INFORMATION:
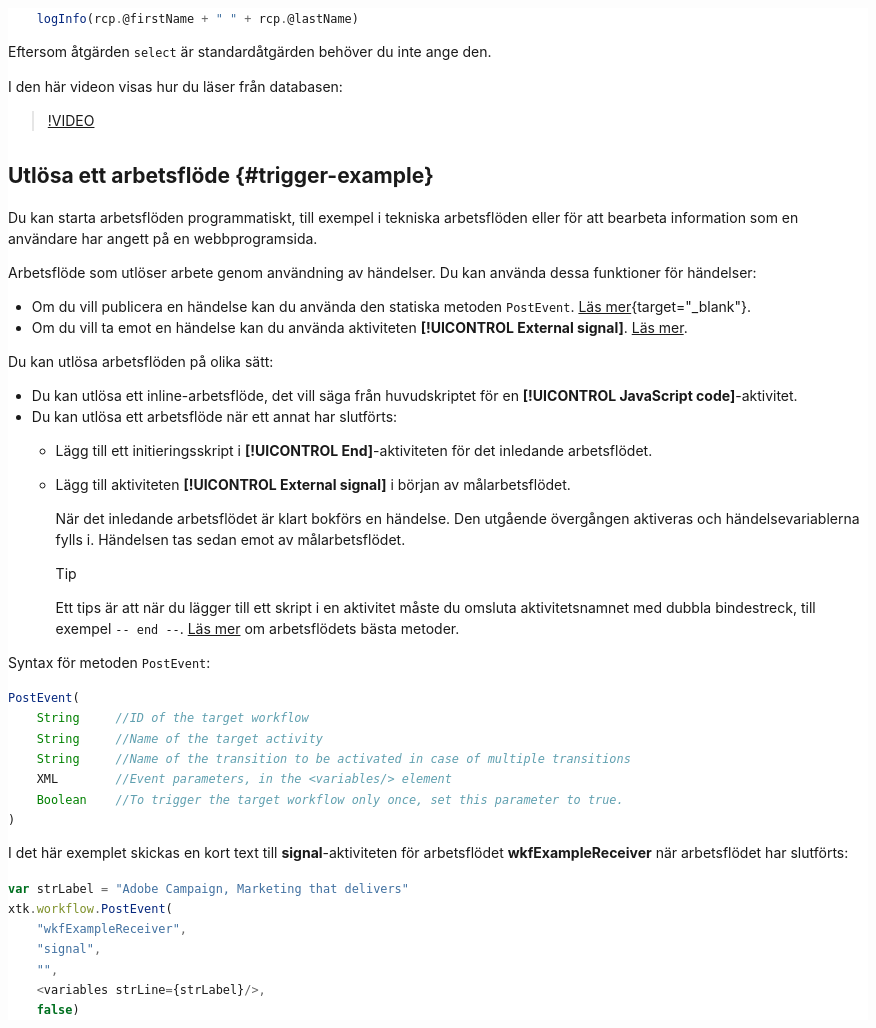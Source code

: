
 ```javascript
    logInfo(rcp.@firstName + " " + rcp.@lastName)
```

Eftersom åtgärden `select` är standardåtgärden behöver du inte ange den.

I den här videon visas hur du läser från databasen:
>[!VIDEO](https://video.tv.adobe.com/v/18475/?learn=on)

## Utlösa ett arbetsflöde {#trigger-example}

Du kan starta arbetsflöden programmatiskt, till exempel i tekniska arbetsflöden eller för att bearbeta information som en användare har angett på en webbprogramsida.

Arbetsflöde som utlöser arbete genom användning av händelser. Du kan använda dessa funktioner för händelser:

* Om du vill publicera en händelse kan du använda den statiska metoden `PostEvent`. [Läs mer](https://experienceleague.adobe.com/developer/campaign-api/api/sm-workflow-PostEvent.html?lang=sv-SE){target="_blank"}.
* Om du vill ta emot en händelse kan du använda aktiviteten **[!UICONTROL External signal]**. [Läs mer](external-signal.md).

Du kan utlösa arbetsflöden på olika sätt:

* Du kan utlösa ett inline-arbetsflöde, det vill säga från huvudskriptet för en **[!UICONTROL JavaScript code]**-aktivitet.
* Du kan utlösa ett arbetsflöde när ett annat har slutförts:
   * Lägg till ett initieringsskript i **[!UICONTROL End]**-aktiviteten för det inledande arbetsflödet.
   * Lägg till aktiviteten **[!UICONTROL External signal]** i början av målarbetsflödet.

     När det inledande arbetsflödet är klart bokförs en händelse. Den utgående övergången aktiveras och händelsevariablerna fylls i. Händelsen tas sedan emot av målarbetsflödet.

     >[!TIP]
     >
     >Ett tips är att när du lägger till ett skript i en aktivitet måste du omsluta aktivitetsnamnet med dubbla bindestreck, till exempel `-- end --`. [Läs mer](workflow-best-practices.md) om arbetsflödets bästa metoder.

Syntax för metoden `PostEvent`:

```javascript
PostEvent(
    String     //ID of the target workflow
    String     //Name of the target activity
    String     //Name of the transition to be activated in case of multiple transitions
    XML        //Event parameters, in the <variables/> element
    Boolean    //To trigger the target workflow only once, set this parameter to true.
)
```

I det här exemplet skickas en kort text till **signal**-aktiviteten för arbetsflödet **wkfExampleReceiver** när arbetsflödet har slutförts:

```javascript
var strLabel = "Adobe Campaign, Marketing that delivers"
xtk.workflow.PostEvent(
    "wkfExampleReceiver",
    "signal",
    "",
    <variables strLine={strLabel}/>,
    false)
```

TASK INSTRUCTIONS:
The required output is the exact lines from the opening line of the entries through the line with "## Utlösa ett", inclusive, without pictures.

RESPONSE FOR THIS EXERCISE:
Source code

:
 ```javascript
    logInfo(rcp.@firstName + " " + rcp.@lastName)
```

Eftersom åtgärden `select` är standardåtgärden behöver du inte ange den.

I den här videon visas hur du läser från databasen:
>[!VIDEO](https://video.tv.adobe.com/v/18475/?learn=on)

## Utlösa ett arbetsflöde {#trigger-example}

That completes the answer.